• Task prompt
All records should be written out again exactly.
===============
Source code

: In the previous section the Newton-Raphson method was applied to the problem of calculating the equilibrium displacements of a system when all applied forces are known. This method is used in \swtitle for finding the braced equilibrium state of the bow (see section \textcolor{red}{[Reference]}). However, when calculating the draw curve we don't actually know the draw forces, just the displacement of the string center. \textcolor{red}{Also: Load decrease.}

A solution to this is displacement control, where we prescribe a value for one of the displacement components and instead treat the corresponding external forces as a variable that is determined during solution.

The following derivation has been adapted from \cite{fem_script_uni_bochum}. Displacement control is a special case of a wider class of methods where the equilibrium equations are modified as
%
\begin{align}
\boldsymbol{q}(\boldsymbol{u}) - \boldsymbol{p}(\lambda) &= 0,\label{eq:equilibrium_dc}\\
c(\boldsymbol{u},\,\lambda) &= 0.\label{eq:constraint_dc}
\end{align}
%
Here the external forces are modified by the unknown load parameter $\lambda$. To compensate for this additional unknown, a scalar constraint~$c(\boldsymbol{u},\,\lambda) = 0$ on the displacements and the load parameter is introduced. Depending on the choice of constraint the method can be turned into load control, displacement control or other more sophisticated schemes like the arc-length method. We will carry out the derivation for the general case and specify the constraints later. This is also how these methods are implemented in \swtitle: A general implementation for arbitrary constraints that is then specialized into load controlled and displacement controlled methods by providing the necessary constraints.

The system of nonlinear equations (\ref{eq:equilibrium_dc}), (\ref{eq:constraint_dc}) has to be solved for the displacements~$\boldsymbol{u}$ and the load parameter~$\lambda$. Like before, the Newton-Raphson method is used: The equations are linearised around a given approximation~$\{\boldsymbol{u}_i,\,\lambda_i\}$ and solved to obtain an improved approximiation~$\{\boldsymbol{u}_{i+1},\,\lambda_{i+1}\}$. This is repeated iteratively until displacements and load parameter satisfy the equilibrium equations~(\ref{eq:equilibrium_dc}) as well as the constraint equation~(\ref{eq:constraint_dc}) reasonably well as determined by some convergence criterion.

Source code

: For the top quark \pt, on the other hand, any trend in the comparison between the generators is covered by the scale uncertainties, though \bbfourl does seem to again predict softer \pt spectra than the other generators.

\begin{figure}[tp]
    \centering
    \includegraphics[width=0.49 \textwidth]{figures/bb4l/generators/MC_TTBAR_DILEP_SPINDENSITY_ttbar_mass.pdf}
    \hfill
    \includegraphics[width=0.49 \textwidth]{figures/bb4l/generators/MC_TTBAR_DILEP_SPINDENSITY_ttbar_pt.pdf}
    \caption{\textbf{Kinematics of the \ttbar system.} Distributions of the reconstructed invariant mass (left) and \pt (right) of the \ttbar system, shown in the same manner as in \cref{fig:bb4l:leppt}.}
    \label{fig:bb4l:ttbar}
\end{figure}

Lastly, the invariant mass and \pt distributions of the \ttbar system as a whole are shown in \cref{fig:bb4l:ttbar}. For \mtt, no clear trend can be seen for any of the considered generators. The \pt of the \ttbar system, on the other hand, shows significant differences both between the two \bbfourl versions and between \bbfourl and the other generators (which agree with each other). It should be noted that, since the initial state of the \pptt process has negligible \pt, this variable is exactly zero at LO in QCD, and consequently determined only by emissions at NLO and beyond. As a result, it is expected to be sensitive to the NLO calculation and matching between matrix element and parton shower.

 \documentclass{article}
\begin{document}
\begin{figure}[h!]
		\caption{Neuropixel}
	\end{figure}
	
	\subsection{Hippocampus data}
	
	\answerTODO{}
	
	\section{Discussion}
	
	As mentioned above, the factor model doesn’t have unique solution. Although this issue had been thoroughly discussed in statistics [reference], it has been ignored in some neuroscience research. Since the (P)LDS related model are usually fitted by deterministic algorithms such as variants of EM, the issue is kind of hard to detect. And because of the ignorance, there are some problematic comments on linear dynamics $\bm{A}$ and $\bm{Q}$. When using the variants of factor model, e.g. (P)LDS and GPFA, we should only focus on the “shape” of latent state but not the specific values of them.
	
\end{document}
===============
• Task output
Source code

: In the previous section the Newton-Raphson method was applied to the problem of calculating the equilibrium displacements of a system when all applied forces are known. This method is used in \swtitle for finding the braced equilibrium state of the bow (see section \textcolor{red}{[Reference]}). However, when calculating the draw curve we don't actually know the draw forces, just the displacement of the string center. \textcolor{red}{Also: Load decrease.}

A solution to this is displacement control, where we prescribe a value for one of the displacement components and instead treat the corresponding external forces as a variable that is determined during solution.

The following derivation has been adapted from \cite{fem_script_uni_bochum}. Displacement control is a special case of a wider class of methods where the equilibrium equations are modified as
%
\begin{align}
\boldsymbol{q}(\boldsymbol{u}) - \boldsymbol{p}(\lambda) &= 0,\label{eq:equilibrium_dc}\\
c(\boldsymbol{u},\,\lambda) &= 0.\label{eq:constraint_dc}
\end{align}
%
Here the external forces are modified by the unknown load parameter $\lambda$. To compensate for this additional unknown, a scalar constraint~$c(\boldsymbol{u},\,\lambda) = 0$ on the displacements and the load parameter is introduced. Depending on the choice of constraint the method can be turned into load control, displacement control or other more sophisticated schemes like the arc-length method. We will carry out the derivation for the general case and specify the constraints later. This is also how these methods are implemented in \swtitle: A general implementation for arbitrary constraints that is then specialized into load controlled and displacement controlled methods by providing the necessary constraints.

The system of nonlinear equations (\ref{eq:equilibrium_dc}), (\ref{eq:constraint_dc}) has to be solved for the displacements~$\boldsymbol{u}$ and the load parameter~$\lambda$. Like before, the Newton-Raphson method is used: The equations are linearised around a given approximation~$\{\boldsymbol{u}_i,\,\lambda_i\}$ and solved to obtain an improved approximiation~$\{\boldsymbol{u}_{i+1},\,\lambda_{i+1}\}$. This is repeated iteratively until displacements and load parameter satisfy the equilibrium equations~(\ref{eq:equilibrium_dc}) as well as the constraint equation~(\ref{eq:constraint_dc}) reasonably well as determined by some convergence criterion.

Source code

: For the top quark \pt, on the other hand, any trend in the comparison between the generators is covered by the scale uncertainties, though \bbfourl does seem to again predict softer \pt spectra than the other generators.

\begin{figure}[tp]
    \centering
    \includegraphics[width=0.49 \textwidth]{figures/bb4l/generators/MC_TTBAR_DILEP_SPINDENSITY_ttbar_mass.pdf}
    \hfill
    \includegraphics[width=0.49 \textwidth]{figures/bb4l/generators/MC_TTBAR_DILEP_SPINDENSITY_ttbar_pt.pdf}
    \caption{\textbf{Kinematics of the \ttbar system.} Distributions of the reconstructed invariant mass (left) and \pt (right) of the \ttbar system, shown in the same manner as in \cref{fig:bb4l:leppt}.}
    \label{fig:bb4l:ttbar}
\end{figure}

Lastly, the invariant mass and \pt distributions of the \ttbar system as a whole are shown in \cref{fig:bb4l:ttbar}. For \mtt, no clear trend can be seen for any of the considered generators. The \pt of the \ttbar system, on the other hand, shows significant differences both between the two \bbfourl versions and between \bbfourl and the other generators (which agree with each other). It should be noted that, since the initial state of the \pptt process has negligible \pt, this variable is exactly zero at LO in QCD, and consequently determined only by emissions at NLO and beyond. As a result, it is expected to be sensitive to the NLO calculation and matching between matrix element and parton shower.

 \documentclass{article}
\begin{document}
\begin{figure}[h!]
		\caption{Neuropixel}
	\end{figure}
	
	\subsection{Hippocampus data}
	
	\answerTODO{}
	
	\section{Discussion}
	
	As mentioned above, the factor model doesn’t have unique solution. Although this issue had been thoroughly discussed in statistics [reference], it has been ignored in some neuroscience research. Since the (P)LDS related model are usually fitted by deterministic algorithms such as variants of EM, the issue is kind of hard to detect. And because of the ignorance, there are some problematic comments on linear dynamics $\bm{A}$ and $\bm{Q}$. When using the variants of factor model, e.g. (P)LDS and GPFA, we should only focus on the “shape” of latent state but not the specific values of them.
	
\end{document}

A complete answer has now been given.